**EXTRACTED DATA:**
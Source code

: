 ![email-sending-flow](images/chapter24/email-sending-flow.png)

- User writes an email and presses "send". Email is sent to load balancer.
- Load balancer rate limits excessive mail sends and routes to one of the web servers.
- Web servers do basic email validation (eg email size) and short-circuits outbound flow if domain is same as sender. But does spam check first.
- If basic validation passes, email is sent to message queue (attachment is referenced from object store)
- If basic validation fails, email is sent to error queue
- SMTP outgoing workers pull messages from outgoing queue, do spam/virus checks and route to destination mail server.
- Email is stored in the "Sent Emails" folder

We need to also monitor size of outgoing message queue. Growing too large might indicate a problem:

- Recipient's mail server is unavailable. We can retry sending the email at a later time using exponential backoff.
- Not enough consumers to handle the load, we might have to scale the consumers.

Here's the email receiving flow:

* * *

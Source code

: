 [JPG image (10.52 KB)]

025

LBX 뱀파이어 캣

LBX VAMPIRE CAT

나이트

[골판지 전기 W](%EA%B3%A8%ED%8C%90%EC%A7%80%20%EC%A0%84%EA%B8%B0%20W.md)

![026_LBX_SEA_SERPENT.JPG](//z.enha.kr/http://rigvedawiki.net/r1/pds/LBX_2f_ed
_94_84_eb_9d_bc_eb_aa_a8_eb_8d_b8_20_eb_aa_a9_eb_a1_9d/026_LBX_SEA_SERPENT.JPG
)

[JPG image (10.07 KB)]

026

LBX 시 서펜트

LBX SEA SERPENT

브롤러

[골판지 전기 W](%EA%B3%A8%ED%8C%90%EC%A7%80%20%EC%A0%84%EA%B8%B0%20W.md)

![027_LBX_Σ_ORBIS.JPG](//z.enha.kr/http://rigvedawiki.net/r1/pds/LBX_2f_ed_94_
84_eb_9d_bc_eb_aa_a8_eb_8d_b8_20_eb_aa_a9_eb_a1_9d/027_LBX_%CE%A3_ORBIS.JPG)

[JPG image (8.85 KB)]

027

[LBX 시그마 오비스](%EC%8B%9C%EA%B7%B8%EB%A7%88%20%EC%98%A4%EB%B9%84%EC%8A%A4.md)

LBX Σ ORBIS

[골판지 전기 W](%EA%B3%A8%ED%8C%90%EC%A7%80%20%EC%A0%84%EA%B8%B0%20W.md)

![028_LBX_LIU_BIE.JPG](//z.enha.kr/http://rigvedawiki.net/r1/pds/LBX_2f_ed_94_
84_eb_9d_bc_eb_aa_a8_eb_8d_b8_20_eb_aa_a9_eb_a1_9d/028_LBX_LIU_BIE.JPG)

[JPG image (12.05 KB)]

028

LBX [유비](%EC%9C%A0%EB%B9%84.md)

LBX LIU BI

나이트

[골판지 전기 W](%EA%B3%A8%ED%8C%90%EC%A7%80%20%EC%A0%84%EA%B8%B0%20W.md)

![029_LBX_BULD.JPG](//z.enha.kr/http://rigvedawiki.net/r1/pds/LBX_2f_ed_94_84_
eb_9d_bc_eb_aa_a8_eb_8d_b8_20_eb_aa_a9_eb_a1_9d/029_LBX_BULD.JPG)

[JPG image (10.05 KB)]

**WHAT TO WORK ON:**
Please give, as a single number with nothing added, the count of lines in the records that contain the word "validation".

**TASK RESPONSE:**
3